Sonic Research said on Monday that most proof-of-stake blockchains may face a difficult transition when post-quantum cryptography becomes necessary, while SonicCS can upgrade by replacing only its signature scheme.
The claim centers on how many PoS networks depend on elliptic-curve signatures and aggregation systems that quantum machines could break in the future.
Meanwhile, the research note puts emphasis on a technical problem which now is gaining broader attention within the crypto community. Most blockchains use elliptic-curve cryptography to authenticate validator activities, wallets, and validate ownership of assets.
Sonic remarked that design is effective today, but it can be a weak point when quantum computing is developed to a level that can crack those signature systems.
PoS chains face quantum shift
Proof-of-stake blockchains depend on validators that lock tokens and help the network agree on new blocks.
Those validators propose data, confirm blocks, and risk slashing if they act against network rules. This model reduces energy use compared with proof-of-work, but it still depends on strong cryptography.
Sonic Research said most current PoS chains rely on elliptic-curve signatures such as ECDSA or Ed25519. Those systems help prove that validators and users control their accounts and transactions. They also help maintain trust in the ledger without a central authority.
The research note said a sufficiently powerful quantum computer running Shor’s algorithm could break the math behind elliptic-curve cryptography. That could let an attacker recover a private key from a public key and then forge signatures.
Sonic said hash functions remain more resilient under post-quantum assumptions, while elliptic-curve systems would need full replacement.

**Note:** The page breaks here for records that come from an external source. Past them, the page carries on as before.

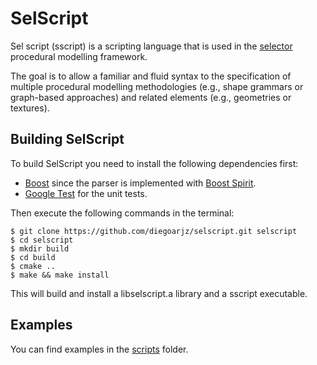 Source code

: # SelScript

Sel script (sscript) is a scripting language that is used in the
[selector](https://github.com/diegoarjz/selector) procedural modelling
framework.

The goal is to allow a familiar and fluid syntax to the specification of
multiple procedural modelling methodologies (e.g., shape grammars or
graph-based approaches) and related elements (e.g., geometries or textures).

## Building SelScript

To build SelScript you need to install the following dependencies first:

* [Boost](https://www.boost.org) since the parser is implemented with [Boost Spirit](https://www.boost.org/doc/libs/1_69_0/libs/spirit/doc/html/index.html).
* [Google Test](https://github.com/google/googletest) for the unit tests.

Then execute the following commands in the terminal:

```
$ git clone https://github.com/diegoarjz/selscript.git selscript
$ cd selscript
$ mkdir build
$ cd build
$ cmake ..
$ make && make install
```

This will build and install a libselscript.a library and a sscript executable.

## Examples

You can find examples in the [scripts](https://github.com/diegoarjz/selscript/tree/master/test/scripts) folder.
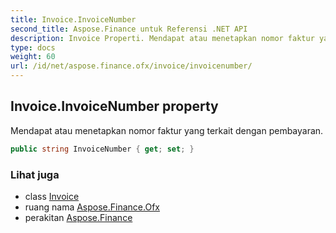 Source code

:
 ```yaml
---
title: Invoice.InvoiceNumber
second_title: Aspose.Finance untuk Referensi .NET API
description: Invoice Properti. Mendapat atau menetapkan nomor faktur yang terkait dengan pembayaran.
type: docs
weight: 60
url: /id/net/aspose.finance.ofx/invoice/invoicenumber/
---
```

## Invoice.InvoiceNumber property

Mendapat atau menetapkan nomor faktur yang terkait dengan pembayaran.

```csharp
public string InvoiceNumber { get; set; }
```

### Lihat juga

* class [Invoice](../)
* ruang nama [Aspose.Finance.Ofx](../../invoice/)
* perakitan [Aspose.Finance](../../../)



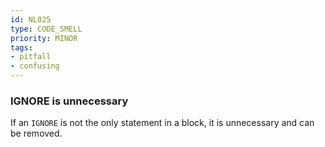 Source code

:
 ```yaml
---
id: NL025
type: CODE_SMELL
priority: MINOR
tags:
- pitfall
- confusing
---
```


### IGNORE is unnecessary

If an `IGNORE` is not the only statement in a block, it is unnecessary and can be removed.

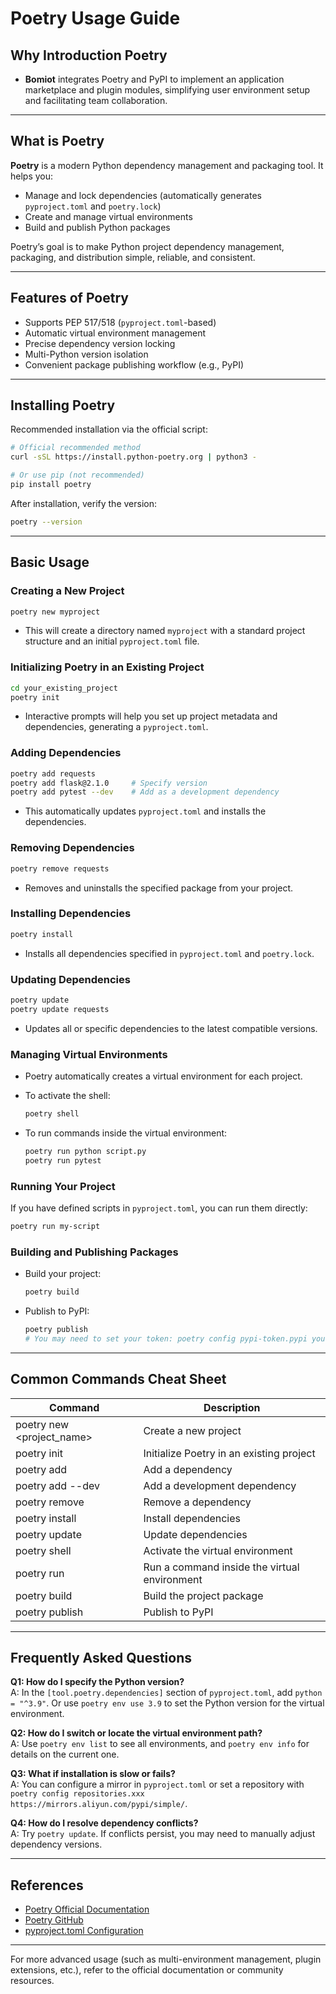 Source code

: # Poetry Usage Guide

## Why Introduction Poetry

- **Bomiot** integrates Poetry and PyPI to implement an application marketplace and plugin modules, simplifying user environment setup and facilitating team collaboration.

---

## What is Poetry

**Poetry** is a modern Python dependency management and packaging tool. It helps you:
- Manage and lock dependencies (automatically generates `pyproject.toml` and `poetry.lock`)
- Create and manage virtual environments
- Build and publish Python packages

Poetry’s goal is to make Python project dependency management, packaging, and distribution simple, reliable, and consistent.

---

## Features of Poetry

- Supports PEP 517/518 (`pyproject.toml`-based)
- Automatic virtual environment management
- Precise dependency version locking
- Multi-Python version isolation
- Convenient package publishing workflow (e.g., PyPI)

---

## Installing Poetry

Recommended installation via the official script:

```bash
# Official recommended method
curl -sSL https://install.python-poetry.org | python3 -

# Or use pip (not recommended)
pip install poetry
```

After installation, verify the version:

```bash
poetry --version
```

---

## Basic Usage

### Creating a New Project

```bash
poetry new myproject
```
- This will create a directory named `myproject` with a standard project structure and an initial `pyproject.toml` file.

### Initializing Poetry in an Existing Project

```bash
cd your_existing_project
poetry init
```
- Interactive prompts will help you set up project metadata and dependencies, generating a `pyproject.toml`.

### Adding Dependencies

```bash
poetry add requests
poetry add flask@2.1.0     # Specify version
poetry add pytest --dev    # Add as a development dependency
```
- This automatically updates `pyproject.toml` and installs the dependencies.

### Removing Dependencies

```bash
poetry remove requests
```
- Removes and uninstalls the specified package from your project.

### Installing Dependencies

```bash
poetry install
```
- Installs all dependencies specified in `pyproject.toml` and `poetry.lock`.

### Updating Dependencies

```bash
poetry update
poetry update requests
```
- Updates all or specific dependencies to the latest compatible versions.

### Managing Virtual Environments

- Poetry automatically creates a virtual environment for each project.
- To activate the shell:

  ```bash
  poetry shell
  ```

- To run commands inside the virtual environment:

  ```bash
  poetry run python script.py
  poetry run pytest
  ```

### Running Your Project

If you have defined scripts in `pyproject.toml`, you can run them directly:

```bash
poetry run my-script
```

### Building and Publishing Packages

- Build your project:

  ```bash
  poetry build
  ```

- Publish to PyPI:

  ```bash
  poetry publish
  # You may need to set your token: poetry config pypi-token.pypi your_token
  ```

---

## Common Commands Cheat Sheet

| Command                          | Description                               |
|-----------------------------------|-------------------------------------------|
| poetry new <project_name>         | Create a new project                      |
| poetry init                      | Initialize Poetry in an existing project  |
| poetry add <package>             | Add a dependency                          |
| poetry add <package> --dev       | Add a development dependency              |
| poetry remove <package>          | Remove a dependency                       |
| poetry install                   | Install dependencies                      |
| poetry update                    | Update dependencies                       |
| poetry shell                     | Activate the virtual environment          |
| poetry run <command>             | Run a command inside the virtual environment |
| poetry build                     | Build the project package                 |
| poetry publish                   | Publish to PyPI                           |

---

## Frequently Asked Questions

**Q1: How do I specify the Python version?**  
A: In the `[tool.poetry.dependencies]` section of `pyproject.toml`, add `python = "^3.9"`. Or use `poetry env use 3.9` to set the Python version for the virtual environment.

**Q2: How do I switch or locate the virtual environment path?**  
A: Use `poetry env list` to see all environments, and `poetry env info` for details on the current one.

**Q3: What if installation is slow or fails?**  
A: You can configure a mirror in `pyproject.toml` or set a repository with `poetry config repositories.xxx https://mirrors.aliyun.com/pypi/simple/`.

**Q4: How do I resolve dependency conflicts?**  
A: Try `poetry update`. If conflicts persist, you may need to manually adjust dependency versions.

---

## References

- [Poetry Official Documentation](https://python-poetry.org/docs/)
- [Poetry GitHub](https://github.com/python-poetry/poetry)
- [pyproject.toml Configuration](https://python-poetry.org/docs/pyproject/)

---

For more advanced usage (such as multi-environment management, plugin extensions, etc.), refer to the official documentation or community resources. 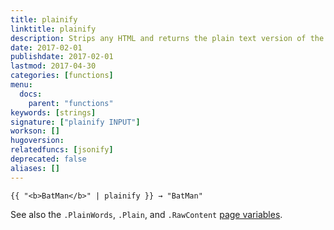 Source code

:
 ```yaml
---
title: plainify
linktitle: plainify
description: Strips any HTML and returns the plain text version of the provided string.
date: 2017-02-01
publishdate: 2017-02-01
lastmod: 2017-04-30
categories: [functions]
menu:
  docs:
    parent: "functions"
keywords: [strings]
signature: ["plainify INPUT"]
workson: []
hugoversion:
relatedfuncs: [jsonify]
deprecated: false
aliases: []
---
```


```
{{ "<b>BatMan</b>" | plainify }} → "BatMan"
```

See also the `.PlainWords`, `.Plain`, and `.RawContent` [page variables][pagevars].

[pagevars]: /variables/page/
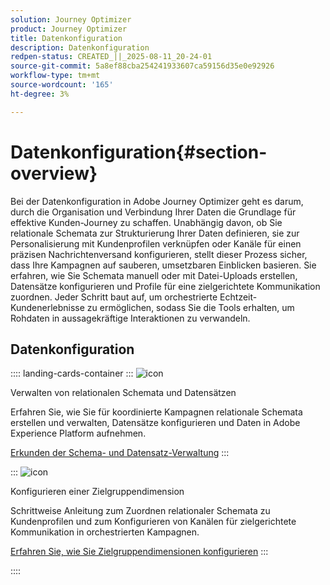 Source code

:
 ```yaml
---
solution: Journey Optimizer
product: Journey Optimizer
title: Datenkonfiguration
description: Datenkonfiguration
redpen-status: CREATED_||_2025-08-11_20-24-01
source-git-commit: 5a8ef88cba254241933607ca59156d35e0e92926
workflow-type: tm+mt
source-wordcount: '165'
ht-degree: 3%

---
```



# Datenkonfiguration{#section-overview}

Bei der Datenkonfiguration in Adobe Journey Optimizer geht es darum, durch die Organisation und Verbindung Ihrer Daten die Grundlage für effektive Kunden-Journey zu schaffen. Unabhängig davon, ob Sie relationale Schemata zur Strukturierung Ihrer Daten definieren, sie zur Personalisierung mit Kundenprofilen verknüpfen oder Kanäle für einen präzisen Nachrichtenversand konfigurieren, stellt dieser Prozess sicher, dass Ihre Kampagnen auf sauberen, umsetzbaren Einblicken basieren. Sie erfahren, wie Sie Schemata manuell oder mit Datei-Uploads erstellen, Datensätze konfigurieren und Profile für eine zielgerichtete Kommunikation zuordnen. Jeder Schritt baut auf, um orchestrierte Echtzeit-Kundenerlebnisse zu ermöglichen, sodass Sie die Tools erhalten, um Rohdaten in aussagekräftige Interaktionen zu verwandeln.

## Datenkonfiguration

:::: landing-cards-container
:::
![icon](https://cdn.experienceleague.adobe.com/icons/gear.svg?lang=de)

Verwalten von relationalen Schemata und Datensätzen

Erfahren Sie, wie Sie für koordinierte Kampagnen relationale Schemata erstellen und verwalten, Datensätze konfigurieren und Daten in Adobe Experience Platform aufnehmen.

[Erkunden der Schema- und Datensatz-Verwaltung](schemas-datasets-landing-page.md)
:::

:::
![icon](https://cdn.experienceleague.adobe.com/icons/bullseye.svg?lang=de)

Konfigurieren einer Zielgruppendimension

Schrittweise Anleitung zum Zuordnen relationaler Schemata zu Kundenprofilen und zum Konfigurieren von Kanälen für zielgerichtete Kommunikation in orchestrierten Kampagnen.

[Erfahren Sie, wie Sie Zielgruppendimensionen konfigurieren](../using/orchestrated/target-dimension.md)
:::

::::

Sonic included a comment from Bernhard Scholz, the company’s chief research officer, to frame that risk.
“Whether Sufficiently Powerful Quantum computers for cracking elliptic curves will arrive tomorrow or in 50 years – this is everyone’s best guess. Though I am critical about the availability of such powerful Quantum computers in the near future, the industry must be prepared,” he noted.
The aggregation problem
Sonic Research said the main challenge for many PoS chains is not consensus logic alone but the cryptographic tools used inside it.

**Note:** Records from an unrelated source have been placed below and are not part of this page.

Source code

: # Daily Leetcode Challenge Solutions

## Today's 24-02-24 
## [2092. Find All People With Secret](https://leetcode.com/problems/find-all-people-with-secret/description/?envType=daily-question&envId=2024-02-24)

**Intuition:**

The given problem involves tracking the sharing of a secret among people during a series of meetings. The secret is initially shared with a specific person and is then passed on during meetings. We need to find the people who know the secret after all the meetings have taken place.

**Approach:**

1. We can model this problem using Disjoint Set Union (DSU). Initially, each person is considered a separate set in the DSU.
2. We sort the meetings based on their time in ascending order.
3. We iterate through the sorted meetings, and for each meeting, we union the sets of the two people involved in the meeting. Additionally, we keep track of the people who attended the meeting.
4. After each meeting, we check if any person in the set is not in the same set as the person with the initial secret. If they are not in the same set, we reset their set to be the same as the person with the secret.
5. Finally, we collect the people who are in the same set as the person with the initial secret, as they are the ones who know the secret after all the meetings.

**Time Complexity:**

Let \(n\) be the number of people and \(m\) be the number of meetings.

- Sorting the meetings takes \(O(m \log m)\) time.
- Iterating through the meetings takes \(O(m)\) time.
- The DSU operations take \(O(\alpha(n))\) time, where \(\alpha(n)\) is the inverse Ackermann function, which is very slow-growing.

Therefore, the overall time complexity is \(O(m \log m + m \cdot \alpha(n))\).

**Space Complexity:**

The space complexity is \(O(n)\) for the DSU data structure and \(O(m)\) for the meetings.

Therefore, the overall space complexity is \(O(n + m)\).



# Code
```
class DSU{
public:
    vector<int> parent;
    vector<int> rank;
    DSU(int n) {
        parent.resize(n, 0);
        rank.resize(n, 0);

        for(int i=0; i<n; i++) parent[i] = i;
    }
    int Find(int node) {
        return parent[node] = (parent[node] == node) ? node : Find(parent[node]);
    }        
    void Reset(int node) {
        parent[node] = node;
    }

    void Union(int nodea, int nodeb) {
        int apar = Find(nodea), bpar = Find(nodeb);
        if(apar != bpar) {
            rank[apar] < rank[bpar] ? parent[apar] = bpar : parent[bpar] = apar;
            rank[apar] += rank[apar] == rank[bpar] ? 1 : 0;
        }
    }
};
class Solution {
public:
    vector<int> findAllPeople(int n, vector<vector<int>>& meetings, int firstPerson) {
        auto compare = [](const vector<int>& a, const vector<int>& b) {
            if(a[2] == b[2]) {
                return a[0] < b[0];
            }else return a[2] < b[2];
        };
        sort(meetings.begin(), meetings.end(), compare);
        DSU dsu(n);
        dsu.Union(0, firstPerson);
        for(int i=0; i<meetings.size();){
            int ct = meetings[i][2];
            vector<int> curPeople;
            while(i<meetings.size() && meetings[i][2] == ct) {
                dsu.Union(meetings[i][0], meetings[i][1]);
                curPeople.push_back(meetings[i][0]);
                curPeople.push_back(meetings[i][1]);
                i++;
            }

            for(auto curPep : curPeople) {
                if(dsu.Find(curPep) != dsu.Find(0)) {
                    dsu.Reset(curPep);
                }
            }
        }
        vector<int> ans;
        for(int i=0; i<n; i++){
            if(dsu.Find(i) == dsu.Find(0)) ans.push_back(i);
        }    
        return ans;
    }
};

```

Many leader-based and DAG-based protocols rely on certificate systems, threshold signatures, or BLS aggregation to compress validator votes into a single object that is easy to verify. That structure helps networks scale, but it becomes harder to maintain in a post-quantum setting.
The research note said no NIST-standardized post-quantum version of BLS aggregation exists today. Because of that, chains that depend on those schemes may need more than a simple cryptographic swap.
They may need to change certificate structures, verification flows, bandwidth models, and parts of protocol design. Meanwhile, Sonic said current post-quantum options also come with trade-offs. Lattice-based schemes such as Dilithium and Falcon do not offer cheap aggregation in the same way.
Hash-based schemes such as SPHINCS+ can produce much larger signatures. That means a post-quantum version of many existing PoS protocols could face larger certificates, heavier bandwidth use, and higher verification costs.
The report said some protocols may even need to remove aggregation and redesign around different trust assumptions. That would make migration more complex and more costly. Sonic used that point to argue that protocol architecture matters as much as the choice of signature scheme.
SonicCS uses simpler tools
Sonic said its own consensus model avoids that problem because SonicCS uses only per-event signatures and hash functions.
In the protocol, validators spread events through gossip rather than through an acknowledgment round or a global randomness beacon. Sonic said the system also does not create aggregate certificates.
Each event in the DAG carries a standard digital signature from its creator. Hash functions link parent events. Sonic said that means the protocol uses fewer cryptographic components than many other PoS systems.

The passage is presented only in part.